Combining a monadic theory with a first-order theory: Feferman–Vaught theorem extends/applies as follows. If M is an MSO model and N is a first-order model, then M remains decidable relative to a (Theory(M), Theory(N)) oracle even if M is augmented with all functions M→N where M is identified with its first objects, and for each s∈M we use a disjoint copy of N, with the language modified accordingly. For example, if N is ($\mathbb{R}$,0,+,⋅), we can state ∀(function f) ∀s ∃r∈N_{s} f(s) +N_{s} r = 0N_{s}. If M is S2S (or more generally, the tree counterpart of some monadic model), the automata can now use N-formulas, and thereby convert f:M→N^{k} into a tuple of M sets. Disjointness is necessary as otherwise for every infinite N with equality, the extended S2S or just WS1S is undecidable. Also, for a (possibly incomplete) theory T, the theory T^{M} of M-products of T is decidable relative to a (Theory(M), T) oracle, where a model of T^{M} uses an arbitrary disjoint model N_{s} of T for each s∈M (as above, M is an MSO model; Theory(N_{s}) may depend on s). The proof is by induction on formula complexity. Let v_{s} be the list of free N_{s} variables, including f(s) if function f is free. By induction, one shows that v_{s} is only used through a finite set of N-formulas with |v_{s}| free variables. Thus, we can quantify over all possible outcomes by using N (or T) to answer what is possible, and given a list possibilities (or constraints), formulate a corresponding sentence in M.

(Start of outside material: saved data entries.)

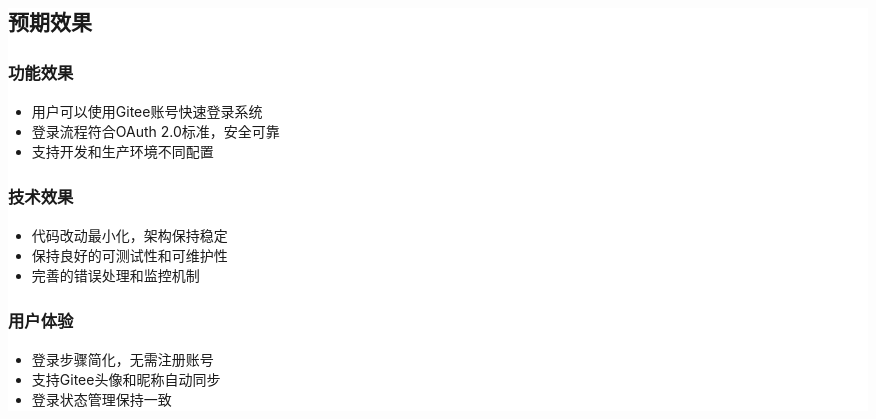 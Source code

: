 ## 预期效果

### 功能效果
- 用户可以使用Gitee账号快速登录系统
- 登录流程符合OAuth 2.0标准，安全可靠  
- 支持开发和生产环境不同配置

### 技术效果
- 代码改动最小化，架构保持稳定
- 保持良好的可测试性和可维护性
- 完善的错误处理和监控机制

### 用户体验
- 登录步骤简化，无需注册账号
- 支持Gitee头像和昵称自动同步
- 登录状态管理保持一致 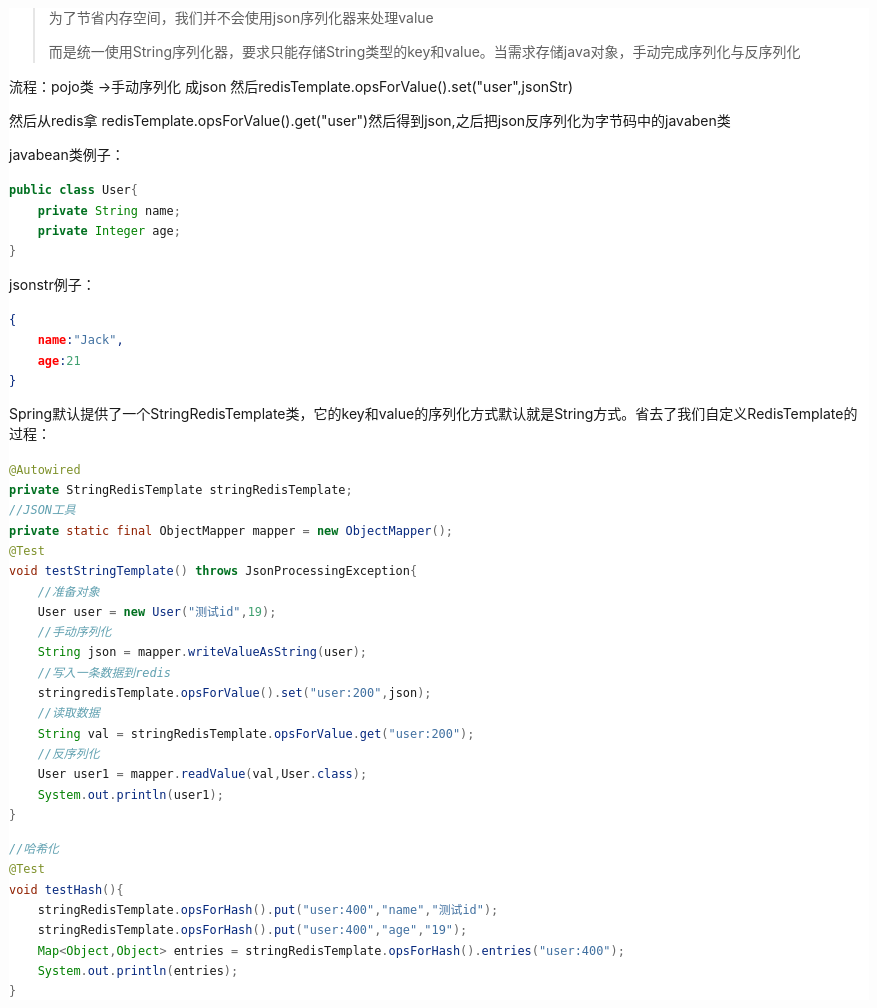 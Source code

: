 > 为了节省内存空间，我们并不会使用json序列化器来处理value
>
> 而是统一使用String序列化器，要求只能存储String类型的key和value。当需求存储java对象，手动完成序列化与反序列化

流程：pojo类 ->手动序列化 成json 然后redisTemplate.opsForValue().set("user",jsonStr)

然后从redis拿 redisTemplate.opsForValue().get("user")然后得到json,之后把json反序列化为字节码中的javaben类

javabean类例子：

```java
public class User{
    private String name;
    private Integer age;
}
```

jsonstr例子：

```json
{
    name:"Jack",
    age:21
}
```

Spring默认提供了一个StringRedisTemplate类，它的key和value的序列化方式默认就是String方式。省去了我们自定义RedisTemplate的过程：

```java
@Autowired
private StringRedisTemplate stringRedisTemplate;
//JSON工具
private static final ObjectMapper mapper = new ObjectMapper();
@Test
void testStringTemplate() throws JsonProcessingException{
    //准备对象
    User user = new User("测试id",19);
    //手动序列化
    String json = mapper.writeValueAsString(user);
    //写入一条数据到redis
    stringredisTemplate.opsForValue().set("user:200",json);
    //读取数据
    String val = stringRedisTemplate.opsForValue.get("user:200");
    //反序列化
    User user1 = mapper.readValue(val,User.class);
    System.out.println(user1);
}
```

```java
//哈希化
@Test
void testHash(){
    stringRedisTemplate.opsForHash().put("user:400","name","测试id");
    stringRedisTemplate.opsForHash().put("user:400","age","19");
    Map<Object,Object> entries = stringRedisTemplate.opsForHash().entries("user:400");
    System.out.println(entries);
}
```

Coding into extensions of S2S: Every decidable predicate on strings can be encoded (with linear time encoding and decoding) for decidability of S2S (even with the extensions above) together with the encoded predicate. Proof: Given a nondeterministic infinite tree automaton, we can partition the set of finite binary labeled trees (having labels over which the automaton can operate) into finitely many classes such that if a complete infinite binary tree can be composed of same-class trees, acceptance depends only on the class and the initial state (i.e. state the automaton enters the tree). (Note a rough similarity with the pumping lemma.) For example (for a parity automaton), assign trees to the same class if they have the same predicate that given initial_state and set Q of (state, highest_priority_reached) pairs returns whether player 1 (i.e. nondeterminism) can simultaneously force all branches to correspond to elements of Q. Now, for each k, pick a finite set of trees (suitable for coding) that belong to the same class for automata 1-k, with the choice of class consistent across k. To encode a predicate, encode some bits using k=1, then more bits using k=2, and so on.